[Opening Data records section]
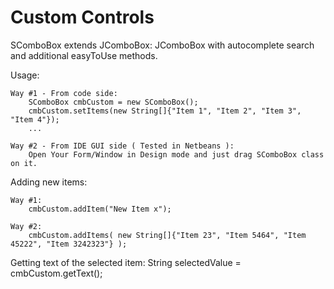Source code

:Custom Controls
=========
SComboBox extends JComboBox:
JComboBox with autocomplete search and additional easyToUse methods.

Usage:

	Way #1 - From code side:
		SComboBox cmbCustom = new SComboBox();
		cmbCustom.setItems(new String[]{"Item 1", "Item 2", "Item 3", "Item 4"});
		...
		
	Way #2 - From IDE GUI side ( Tested in Netbeans ):
		Open Your Form/Window in Design mode and just drag SComboBox class on it.

Adding new items:

	Way #1:
		cmbCustom.addItem("New Item x");
	
	Way #2:
		cmbCustom.addItems( new String[]{"Item 23", "Item 5464", "Item 45222", "Item 3242323"} );
		
Getting text of the selected item:
	String selectedValue = cmbCustom.getText();
	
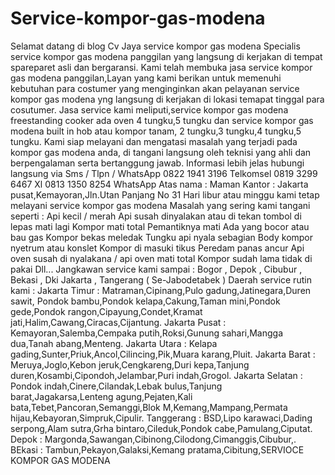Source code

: # Service-kompor-gas-modena
Selamat datang di blog Cv Jaya service kompor gas modena  Specialis service kompor gas modena panggilan yang langsung di kerjakan di tempat spareparet asli dan bergaransi.        Kami telah membuka jasa service kompor gas modena panggilan,Layan yang kami berikan untuk memenuhi kebutuhan para costumer yang menginginkan akan pelayanan service kompor gas modena yng langsung di kerjakan di lokasi temapat tinggal para cosutumer.  Jasa service kami meliputi,service kompor gas modena freestanding cooker ada oven 4 tungku,5 tungku dan service kompor gas modena built in hob atau kompor tanam, 2 tungku,3 tungku,4 tungku,5 tungku.  Kami siap melayani dan mengatasi masalah yang terjadi pada kompor gas modena anda, di tangani langsung oleh teknisi yang ahli dan berpengalaman serta bertanggung jawab.    Informasi lebih jelas hubungi langsung via Sms / Tlpn / WhatsApp   0822 1941 3196 Telkomsel   0819 3299 6467  Xl   0813 1350 8254 WhatsApp    Atas nama : Maman  Kantor : Jakarta pusat,Kemayoran,Jln.Utan Panjang No 31  Hari libur atau minggu kami tetap melayani service kompor gas modena    Masalah yang sering kami tangani seperti :  Api kecil / merah  Api susah dinyalakan atau di tekan tombol di lepas mati lagi  Kompor mati total  Pemantiknya mati  Ada yang bocor atau bau gas  Kompor bekas meledak  Tungku api nyala sebagian  Body kompor nyetrum atau konslet  Kompor di masuki tikus  Peredam panas ancur  Api oven susah di nyalakana / api oven mati total  Kompor sudah lama tidak di pakai  Dll...    Jangkawan service kami sampai :  Bogor , Depok , Cibubur , Bekasi , Dki Jakarta , Tangerang ( Se-Jabodetabek )    Daerah service rutin kami :    Jakarta Timur : Matraman,Cipinang,Pulo gadung,Jatinegara,Duren sawit, Pondok bambu,Pondok kelapa,Cakung,Taman mini,Pondok gede,Pondok rangon,Cipayung,Condet,Kramat jati,Halim,Cawang,Ciracas,Cijantung.  Jakarta Pusat : Kemayoran,Salemba,Cempaka putih,Roksi,Gunung sahari,Mangga dua,Tanah abang,Menteng.  Jakarta Utara : Kelapa gading,Sunter,Priuk,Ancol,Cilincing,Pik,Muara karang,Pluit.  Jakarta Barat : Meruya,Joglo,Kebon jeruk,Cengkareng,Duri kepa,Tanjung duren,Kosambi,Cipondoh,Jelambar,Puri indah,Grogol.  Jakarta Selatan : Pondok indah,Cinere,Cilandak,Lebak bulus,Tanjung barat,Jagakarsa,Lenteng agung,Pejaten,Kali bata,Tebet,Pancoran,Semanggi,Blok M,Kemang,Mampang,Permata hijau,Kebayoran,Simpruk,Cipulir.  Tanggerang : BSD,Lipo karawaci,Dading serpong,Alam sutra,Grha bintaro,Cileduk,Pondok cabe,Pamulang,Ciputat.  Depok : Margonda,Sawangan,Cibinong,Cilodong,Cimanggis,Cibubur,.  BEkasi : Tambun,Pekayon,Galaksi,Kemang pratama,Cibitung,SERVIOCE KOMPOR GAS MODENA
[Closing Data records section]
> **Your assignment**: Transcribe all the lines above exactly; any image among them is skipped.

> **Task output**:
Source code

:Custom Controls
=========
SComboBox extends JComboBox:
JComboBox with autocomplete search and additional easyToUse methods.

Usage:

	Way #1 - From code side:
		SComboBox cmbCustom = new SComboBox();
		cmbCustom.setItems(new String[]{"Item 1", "Item 2", "Item 3", "Item 4"});
		...
		
	Way #2 - From IDE GUI side ( Tested in Netbeans ):
		Open Your Form/Window in Design mode and just drag SComboBox class on it.

Adding new items:

	Way #1:
		cmbCustom.addItem("New Item x");
	
	Way #2:
		cmbCustom.addItems( new String[]{"Item 23", "Item 5464", "Item 45222", "Item 3242323"} );
		
Getting text of the selected item:
	String selectedValue = cmbCustom.getText();
	
Source code

: # Service-kompor-gas-modena
Selamat datang di blog Cv Jaya service kompor gas modena  Specialis service kompor gas modena panggilan yang langsung di kerjakan di tempat spareparet asli dan bergaransi.        Kami telah membuka jasa service kompor gas modena panggilan,Layan yang kami berikan untuk memenuhi kebutuhan para costumer yang menginginkan akan pelayanan service kompor gas modena yng langsung di kerjakan di lokasi temapat tinggal para cosutumer.  Jasa service kami meliputi,service kompor gas modena freestanding cooker ada oven 4 tungku,5 tungku dan service kompor gas modena built in hob atau kompor tanam, 2 tungku,3 tungku,4 tungku,5 tungku.  Kami siap melayani dan mengatasi masalah yang terjadi pada kompor gas modena anda, di tangani langsung oleh teknisi yang ahli dan berpengalaman serta bertanggung jawab.    Informasi lebih jelas hubungi langsung via Sms / Tlpn / WhatsApp   0822 1941 3196 Telkomsel   0819 3299 6467  Xl   0813 1350 8254 WhatsApp    Atas nama : Maman  Kantor : Jakarta pusat,Kemayoran,Jln.Utan Panjang No 31  Hari libur atau minggu kami tetap melayani service kompor gas modena    Masalah yang sering kami tangani seperti :  Api kecil / merah  Api susah dinyalakan atau di tekan tombol di lepas mati lagi  Kompor mati total  Pemantiknya mati  Ada yang bocor atau bau gas  Kompor bekas meledak  Tungku api nyala sebagian  Body kompor nyetrum atau konslet  Kompor di masuki tikus  Peredam panas ancur  Api oven susah di nyalakana / api oven mati total  Kompor sudah lama tidak di pakai  Dll...    Jangkawan service kami sampai :  Bogor , Depok , Cibubur , Bekasi , Dki Jakarta , Tangerang ( Se-Jabodetabek )    Daerah service rutin kami :    Jakarta Timur : Matraman,Cipinang,Pulo gadung,Jatinegara,Duren sawit, Pondok bambu,Pondok kelapa,Cakung,Taman mini,Pondok gede,Pondok rangon,Cipayung,Condet,Kramat jati,Halim,Cawang,Ciracas,Cijantung.  Jakarta Pusat : Kemayoran,Salemba,Cempaka putih,Roksi,Gunung sahari,Mangga dua,Tanah abang,Menteng.  Jakarta Utara : Kelapa gading,Sunter,Priuk,Ancol,Cilincing,Pik,Muara karang,Pluit.  Jakarta Barat : Meruya,Joglo,Kebon jeruk,Cengkareng,Duri kepa,Tanjung duren,Kosambi,Cipondoh,Jelambar,Puri indah,Grogol.  Jakarta Selatan : Pondok indah,Cinere,Cilandak,Lebak bulus,Tanjung barat,Jagakarsa,Lenteng agung,Pejaten,Kali bata,Tebet,Pancoran,Semanggi,Blok M,Kemang,Mampang,Permata hijau,Kebayoran,Simpruk,Cipulir.  Tanggerang : BSD,Lipo karawaci,Dading serpong,Alam sutra,Grha bintaro,Cileduk,Pondok cabe,Pamulang,Ciputat.  Depok : Margonda,Sawangan,Cibinong,Cilodong,Cimanggis,Cibubur,.  BEkasi : Tambun,Pekayon,Galaksi,Kemang pratama,Cibitung,SERVIOCE KOMPOR GAS MODENA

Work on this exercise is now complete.